Toussenel ajoute : « Et penser que parmi tous ces savants qui disent aimer le peuple, il ne s’en soit pas trouvé un seul pour se poser en vengeur de la vraie science et en défenseur du peuple, tant est redoutable la puissance des empoisonneurs patentés ! M. Arago, M. Gay-Lussac, M. Dumas, M. Laurent, comment se fait-il que cette gloire ne vous ait pas tentés ? Ne savez-vous pas que génie oblige ? » Gay-Lussac, nous l’avons vu, avait tenté un faible effort pour assurer l’hygiène du travail industriel, mais il s’était rendormi aussitôt dans son fauteuil de la Chambre des pairs.

Constatons qu’aujourd’hui les savants comprennent mieux leurs devoirs. Et si les lois étaient à la mesure de leurs avertissements et de leurs prescriptions, la santé publique, l’hygiène des travailleurs recevraient de sérieuses et efficaces protections. Mais nous sommes en 1847, et à ce moment le dogme de la liberté du commerce et de l’industrie est encore intangible. C’est de ce dogme que Gay-Lussac s’est inspiré en 1840 pour repousser la loi limitant l’exploitation du travail dans les manufactures.

C’est ce dogme que les journaux sérieux propagent. Les économistes des Débats le promulguent ex cathedra, et sans distinction d’opinion le Siècle et l’Époque, le Constitutionnel et la Presse, le répètent à leurs abonnés. Eux-mêmes la pratiquent, cette liberté commerciale, trafiquant de l’annonce et de l’article de fond, vendant leur publicité aux entreprises les plus effrontées sur les bas de laine de l’épargne. L’Époque et la Presse, un moment aussi ministérielles l’une que l’autre, se font une guerre au couteau et se reprochent leurs pirateries respectives.

Nous sommes au moment où Robert Macaire et son ami Bertrand sont des héros symboliques. Du théâtre, ils ont passé dans la caricature, où Daumier les montre exerçant leur canaillerie organique dans la politique, la finance, la presse, partout où il y a quelque chose à gagner sur la sottise et la crédulité du public.
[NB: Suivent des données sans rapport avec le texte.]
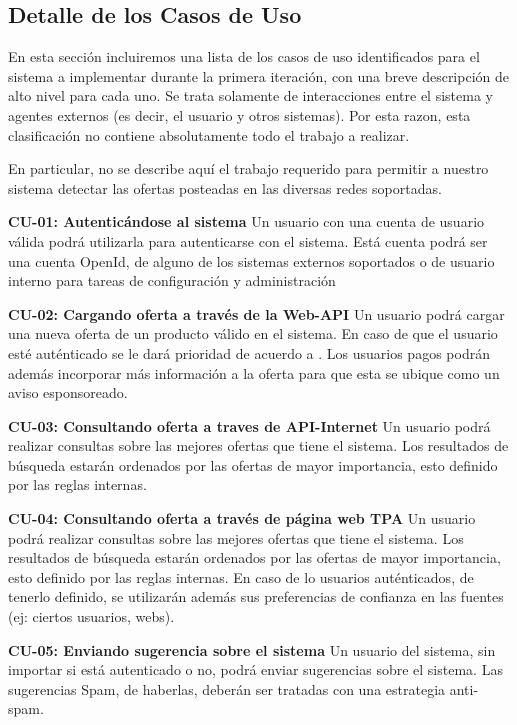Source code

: \subsection*{Detalle de los Casos de Uso}

En esta sección incluiremos una lista de los casos de uso identificados para el sistema a implementar durante la primera iteración, con una breve descripción de alto nivel para cada uno. Se trata solamente de interacciones entre el sistema y agentes externos (es decir, el usuario y otros sistemas). Por esta razon, esta clasificación no contiene absolutamente todo el trabajo a realizar.  

En particular, no se describe aquí el trabajo requerido para permitir a nuestro sistema detectar las ofertas posteadas en las diversas redes soportadas. 

\textbf{CU-01: Autenticándose al sistema} Un usuario con una cuenta de usuario válida podrá utilizarla para autenticarse con el sistema. Está cuenta podrá ser una cuenta OpenId, de alguno de los sistemas externos soportados o de usuario interno para tareas de configuración y administración

\textbf{CU-02: Cargando oferta a través de la Web-API} Un usuario podrá cargar una nueva oferta de un producto válido en el sistema. En caso de que el usuario esté auténticado se le dará prioridad de acuerdo a . Los usuarios pagos podrán además incorporar más información a la oferta para que esta se ubique como un aviso esponsoreado.

\textbf{CU-03: Consultando oferta a traves de API-Internet} Un usuario podrá realizar consultas sobre las mejores ofertas que tiene el sistema. Los resultados de búsqueda estarán ordenados por las ofertas de mayor importancia, esto definido por las reglas internas.

\textbf{CU-04: Consultando oferta a través de página web TPA} Un usuario podrá realizar consultas sobre las mejores ofertas que tiene el sistema. Los resultados de búsqueda estarán ordenados por las ofertas de mayor importancia, esto definido por las reglas internas. En caso de lo usuarios auténticados, de tenerlo definido, se utilizarán además sus preferencias de confianza en las fuentes (ej: ciertos usuarios, webs).

\textbf{CU-05: Enviando sugerencia sobre el sistema} Un usuario del sistema, sin importar si está autenticado o no, podrá enviar sugerencias sobre el sistema. Las sugerencias Spam, de haberlas, deberán ser tratadas con una estrategia anti-spam.
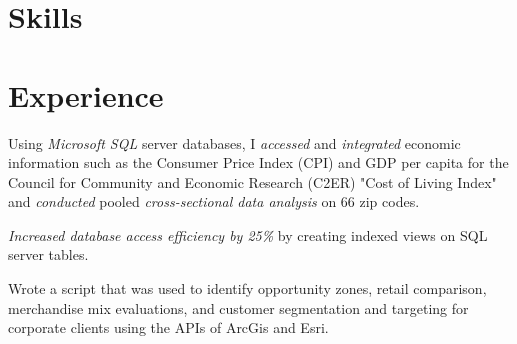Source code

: \documentclass[]{aahil-resume-openfont}
\begin{document}
%
%
\lastupdated

%
%

%
%

\begin{minipage}[t]{0.60\textwidth} 

\section{Skills}
\sectionsep

\section{Experience}
\vspace{\topsep} %
\begin{tightemize}
\item Using \textit{Microsoft SQL} server databases, I \textit{accessed} and \textit{integrated} economic information such as the Consumer Price Index (CPI) and GDP per capita for the Council for Community and Economic Research (C2ER) "Cost of Living Index" and \textit{conducted} pooled \textit{cross-sectional data analysis} on 66 zip codes.
\item \textit{Increased database access efficiency by 25\%} by creating indexed views on SQL server tables.
\item Wrote a script that was used to identify opportunity zones, retail comparison, merchandise mix evaluations, and customer segmentation and targeting for corporate clients using the APIs of ArcGis and Esri.
\end{tightemize}
\sectionsep


\end{minipage}
\end{document}
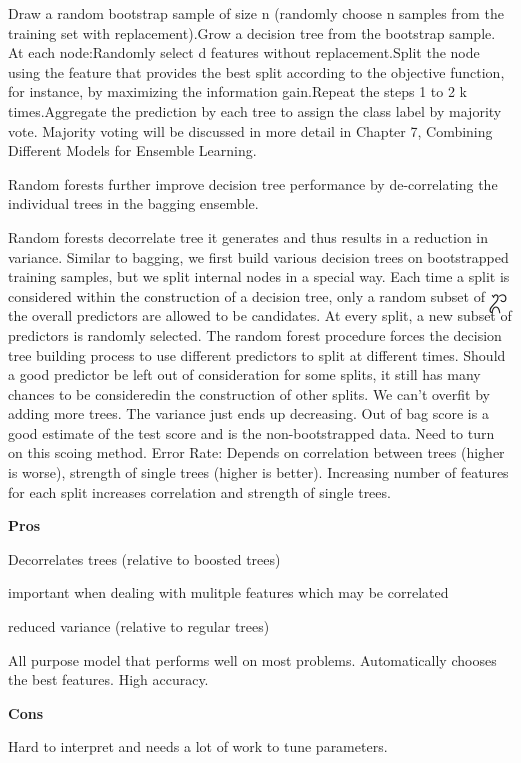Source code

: \documentclass[]{book}
\begin{document}
Draw a random bootstrap sample of size n (randomly choose n samples from the training set with replacement).Grow a decision tree from the bootstrap sample. At each node:Randomly select d features without replacement.Split the node using the feature that provides the best split according to the objective function, for instance, by maximizing the information gain.Repeat the steps 1 to 2 k times.Aggregate the prediction by each tree to assign the class label by majority vote. Majority voting will be discussed in more detail in Chapter 7, Combining Different Models for Ensemble Learning.

Random forests further improve decision tree performance by de-correlating the individual trees in the bagging ensemble.

Random forests decorrelate tree it generates and thus results in a reduction in variance. Similar to bagging, we first build various decision trees on bootstrapped training samples, but we split internal nodes in a special way. Each time a split is considered within the construction of a decision tree, only a random subset of ᬊthe overall predictors are allowed to be candidates. At every split, a new subset of predictors is randomly selected. The random forest procedure forces the decision tree building process to use different predictors to split at different times. Should a good predictor be left out of consideration for some splits, it still has many chances to be consideredin the construction of other splits. We can't overfit by adding more trees. The variance just ends up decreasing. Out of bag score is a good estimate of the test score and is the non-bootstrapped data. Need to turn on this scoing method.
Error Rate: Depends on correlation between trees (higher is worse), strength of single trees (higher is better). Increasing number of features for each split increases correlation and strength of single trees.

\textbf{Pros}

Decorrelates trees (relative to boosted trees)

important when dealing with mulitple features which may be correlated

reduced variance (relative to regular trees)

All purpose model that performs well on most problems. Automatically chooses the best features. High accuracy.

\textbf{Cons}

Hard to interpret and needs a lot of work to tune parameters.
\end{document}
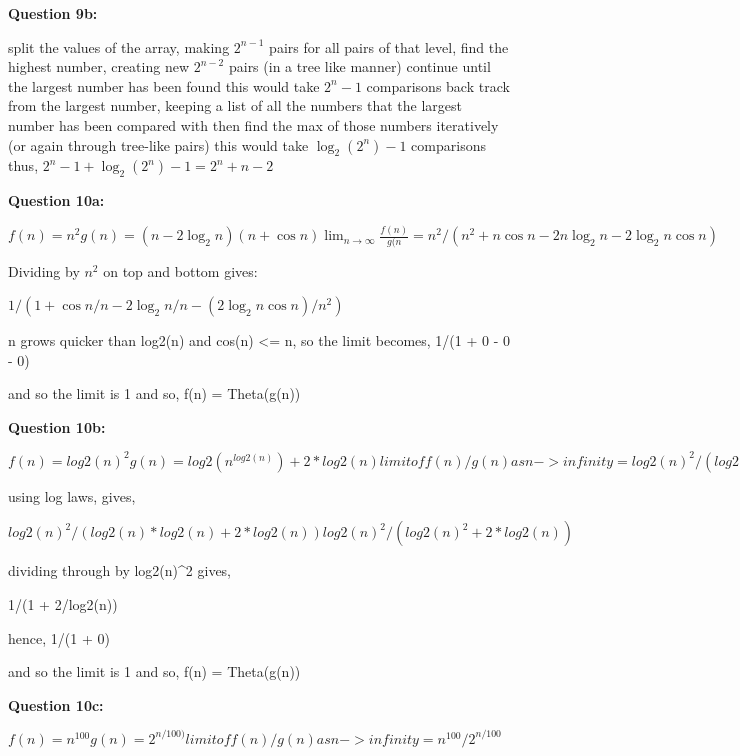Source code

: \documentclass{article}
\begin{document}
\textbf{Question 9b:}

split the values of the array, making \(2^{n-1}\) pairs
for all pairs of that level, find the highest number, creating new \(2^{n-2}\) pairs (in a tree like manner)
continue until the largest number has been found
this would take \(2^{n} - 1\) comparisons
back track from the largest number, keeping a list of all the numbers that the largest number has been compared with
then find the max of those numbers iteratively (or again through tree-like pairs)
this would take \(\log_2 (2^{n}) - 1\) comparisons
thus, \(2^{n} - 1 + \log_2 (2^{n}) - 1 = 2^{n} + n - 2\)

\textbf{Question 10a:}

\begin{math}
    f(n) = n^{2}
    g(n) = (n - 2 \log_2 n )(n + \cos n )
    \lim_{n \to \infty} \frac{f(n)}{g(n} = n^{2}/(n^{2} + n\cos n - 2 n \log_2 n - 2 \log_2 n \cos n )
\end{math}

Dividing by \(n^{2}\) on top and bottom gives:

\(1/(1 + \cos n /n - 2 \log_2 n /n - (2 \log_2 n \cos n )/n^{2})\)

n grows quicker than log2(n) and cos(n) <= n, so the limit becomes,
1/(1 + 0 - 0 - 0)

and so the limit is 1
and so, f(n) = Theta(g(n))

\textbf{Question 10b:}

\begin{math}
f(n) = log2(n)^{2}
g(n) = log2(n^{log2(n)}) + 2*log2(n)

limit of f(n)/g(n) as n -> infinity = log2(n)^{2}/(log2(n^{log2(n)}) + 2*log2(n))
\end{math}

using log laws, gives,

\begin{math}
log2(n)^{2}/(log2(n)*log2(n) + 2*log2(n))
log2(n)^{2}/(log2(n)^{2} + 2*log2(n))
\end{math}

dividing through by log2(n)^2 gives,

1/(1 + 2/log2(n))

hence,
1/(1 + 0)

and so the limit is 1
and so, f(n) = Theta(g(n))

\textbf{Question 10c:}

\begin{math}
f(n) = n^{100}
g(n) = 2^{n/100)}

limit of f(n)/g(n) as n -> infinity = n^{100}/2^{n/100}
\end{math}
\end{document}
Il est encore plus vraisemblable que vrai, ce gérant d’un journal bien posé à qui on vient demander de se prononcer pour les colonies dans la question des sucres et qui répond : « Désespéré, monsieur, de ne pouvoir vous être agréable ; mais nous avons vendu hier notre question des sucres. Un journaliste honnête n’a que sa parole ! »

Le 10 mai, un débat, vite écourté, avait surgi à la Chambre. Un député naïf s’était élevé contre le trafic que ses collègues faisaient de leur influence. Nulle compagnie de chemins de fer ou de mines, nulle entreprise aussi lointaine que chimérique, nulle escroquerie décemment organisée en actions qui n’eût sur son prospectus d’émission les noms de deux ou trois pairs et députés. Le gêneur parla dans le vide et la Chambre se remit aux affaires.